WHAT THE TASK ASKS >> Count the lines in the records below that contain the word "mathbf", and give only that number.

Start of THE RECORDS

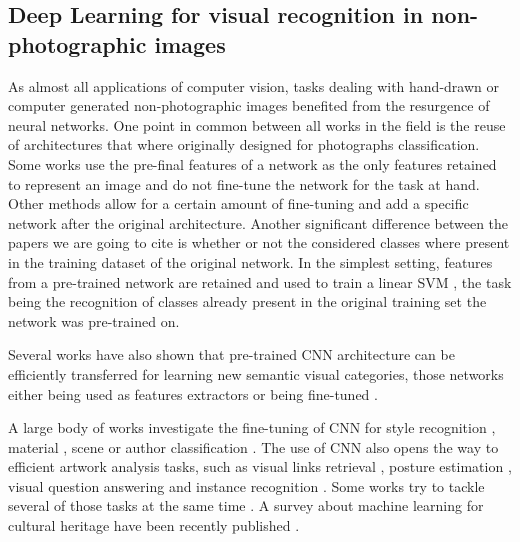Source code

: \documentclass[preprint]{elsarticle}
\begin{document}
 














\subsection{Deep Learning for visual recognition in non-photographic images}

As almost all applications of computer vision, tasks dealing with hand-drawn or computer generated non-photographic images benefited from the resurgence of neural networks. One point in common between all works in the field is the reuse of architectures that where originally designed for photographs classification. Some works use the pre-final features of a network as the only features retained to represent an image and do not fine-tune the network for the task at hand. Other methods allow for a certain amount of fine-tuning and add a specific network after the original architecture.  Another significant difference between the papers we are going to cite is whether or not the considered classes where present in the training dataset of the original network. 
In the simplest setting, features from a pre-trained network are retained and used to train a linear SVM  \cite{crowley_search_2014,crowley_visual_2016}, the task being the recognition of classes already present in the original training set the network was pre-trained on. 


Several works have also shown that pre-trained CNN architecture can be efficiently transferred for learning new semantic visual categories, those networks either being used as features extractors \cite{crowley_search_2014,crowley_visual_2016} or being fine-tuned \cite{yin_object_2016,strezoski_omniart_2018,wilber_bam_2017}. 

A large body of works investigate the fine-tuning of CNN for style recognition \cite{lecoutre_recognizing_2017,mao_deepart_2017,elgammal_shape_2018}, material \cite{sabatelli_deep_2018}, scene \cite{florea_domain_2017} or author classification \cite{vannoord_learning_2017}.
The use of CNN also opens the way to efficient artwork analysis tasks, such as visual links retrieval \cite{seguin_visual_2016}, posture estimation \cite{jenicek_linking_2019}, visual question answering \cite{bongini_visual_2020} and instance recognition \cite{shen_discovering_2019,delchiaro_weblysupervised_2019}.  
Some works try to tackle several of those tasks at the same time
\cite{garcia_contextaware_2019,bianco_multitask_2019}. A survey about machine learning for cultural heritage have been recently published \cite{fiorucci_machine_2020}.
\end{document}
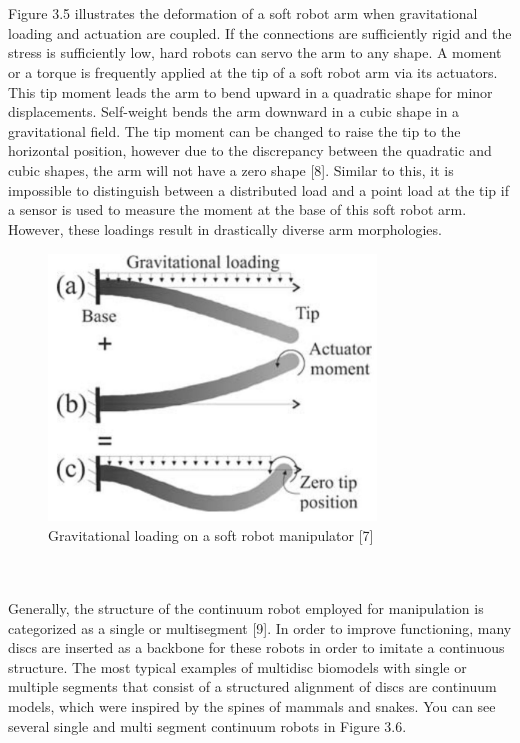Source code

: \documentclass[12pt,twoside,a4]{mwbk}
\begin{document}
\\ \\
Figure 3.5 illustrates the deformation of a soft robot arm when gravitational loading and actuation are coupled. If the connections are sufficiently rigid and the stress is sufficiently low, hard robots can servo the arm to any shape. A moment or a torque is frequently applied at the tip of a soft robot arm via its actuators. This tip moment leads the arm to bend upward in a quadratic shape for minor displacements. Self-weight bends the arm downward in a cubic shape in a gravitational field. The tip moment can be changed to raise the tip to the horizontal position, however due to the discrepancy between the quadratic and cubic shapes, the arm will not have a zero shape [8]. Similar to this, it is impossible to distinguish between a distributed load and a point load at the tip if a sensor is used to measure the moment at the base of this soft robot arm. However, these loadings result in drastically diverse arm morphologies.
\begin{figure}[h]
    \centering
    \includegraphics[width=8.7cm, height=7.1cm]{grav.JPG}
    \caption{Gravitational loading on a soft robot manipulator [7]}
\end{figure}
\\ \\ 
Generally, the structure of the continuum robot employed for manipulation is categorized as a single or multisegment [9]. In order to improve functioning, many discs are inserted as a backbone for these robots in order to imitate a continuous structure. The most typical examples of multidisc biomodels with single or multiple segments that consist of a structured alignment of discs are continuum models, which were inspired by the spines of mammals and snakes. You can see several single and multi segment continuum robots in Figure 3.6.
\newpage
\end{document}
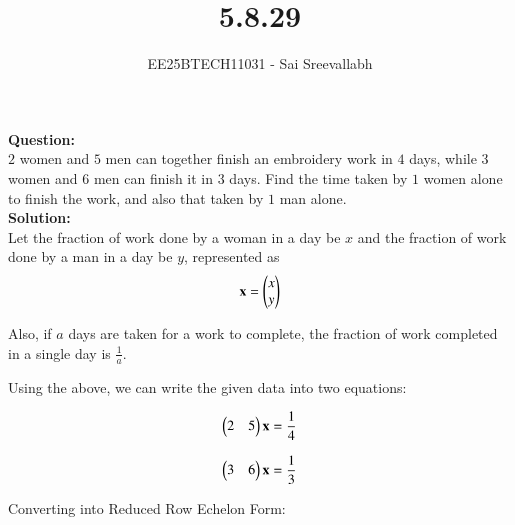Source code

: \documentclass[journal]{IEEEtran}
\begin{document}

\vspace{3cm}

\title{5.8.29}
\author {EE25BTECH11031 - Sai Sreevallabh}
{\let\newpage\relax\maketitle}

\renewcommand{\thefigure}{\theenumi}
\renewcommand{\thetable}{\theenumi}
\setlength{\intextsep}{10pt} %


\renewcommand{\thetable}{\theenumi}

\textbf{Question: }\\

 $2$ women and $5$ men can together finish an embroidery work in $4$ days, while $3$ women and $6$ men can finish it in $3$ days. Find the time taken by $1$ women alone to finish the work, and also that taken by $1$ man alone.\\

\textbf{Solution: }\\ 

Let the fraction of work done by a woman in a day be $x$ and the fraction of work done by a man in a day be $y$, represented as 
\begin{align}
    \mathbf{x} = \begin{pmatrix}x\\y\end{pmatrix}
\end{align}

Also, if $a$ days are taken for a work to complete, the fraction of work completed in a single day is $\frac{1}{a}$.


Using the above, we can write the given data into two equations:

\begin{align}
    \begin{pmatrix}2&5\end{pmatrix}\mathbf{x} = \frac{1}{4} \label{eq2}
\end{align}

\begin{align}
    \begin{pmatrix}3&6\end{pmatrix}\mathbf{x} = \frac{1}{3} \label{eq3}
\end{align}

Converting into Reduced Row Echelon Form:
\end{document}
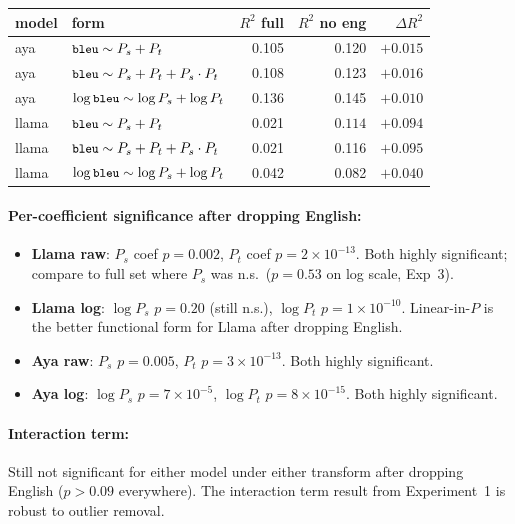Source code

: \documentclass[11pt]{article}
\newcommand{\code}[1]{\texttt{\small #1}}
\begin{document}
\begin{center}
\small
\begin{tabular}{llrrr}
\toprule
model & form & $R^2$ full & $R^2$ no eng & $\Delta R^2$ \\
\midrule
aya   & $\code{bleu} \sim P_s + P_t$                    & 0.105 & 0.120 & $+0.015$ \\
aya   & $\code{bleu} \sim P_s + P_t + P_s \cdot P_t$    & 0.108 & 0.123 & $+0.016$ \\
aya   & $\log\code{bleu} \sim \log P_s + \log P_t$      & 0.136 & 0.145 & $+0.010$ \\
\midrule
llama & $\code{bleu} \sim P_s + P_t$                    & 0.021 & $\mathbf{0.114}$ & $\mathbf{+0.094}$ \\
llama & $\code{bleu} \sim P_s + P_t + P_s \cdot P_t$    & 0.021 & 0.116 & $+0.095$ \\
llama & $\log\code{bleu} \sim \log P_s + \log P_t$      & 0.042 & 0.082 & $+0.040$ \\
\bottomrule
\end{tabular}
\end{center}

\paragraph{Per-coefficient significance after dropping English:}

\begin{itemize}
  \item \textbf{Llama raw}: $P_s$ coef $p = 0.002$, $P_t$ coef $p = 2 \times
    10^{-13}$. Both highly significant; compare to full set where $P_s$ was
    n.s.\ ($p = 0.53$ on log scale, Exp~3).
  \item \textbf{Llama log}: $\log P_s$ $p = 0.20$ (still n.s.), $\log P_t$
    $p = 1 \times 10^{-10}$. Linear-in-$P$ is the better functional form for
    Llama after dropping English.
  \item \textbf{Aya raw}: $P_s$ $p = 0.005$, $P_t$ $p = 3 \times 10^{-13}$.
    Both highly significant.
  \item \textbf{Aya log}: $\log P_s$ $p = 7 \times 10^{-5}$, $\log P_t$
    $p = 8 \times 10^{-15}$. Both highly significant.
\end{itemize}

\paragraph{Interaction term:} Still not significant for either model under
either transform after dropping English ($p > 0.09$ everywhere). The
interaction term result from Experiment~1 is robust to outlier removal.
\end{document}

End of THE RECORDS

RESULT OF THIS TASK >> 4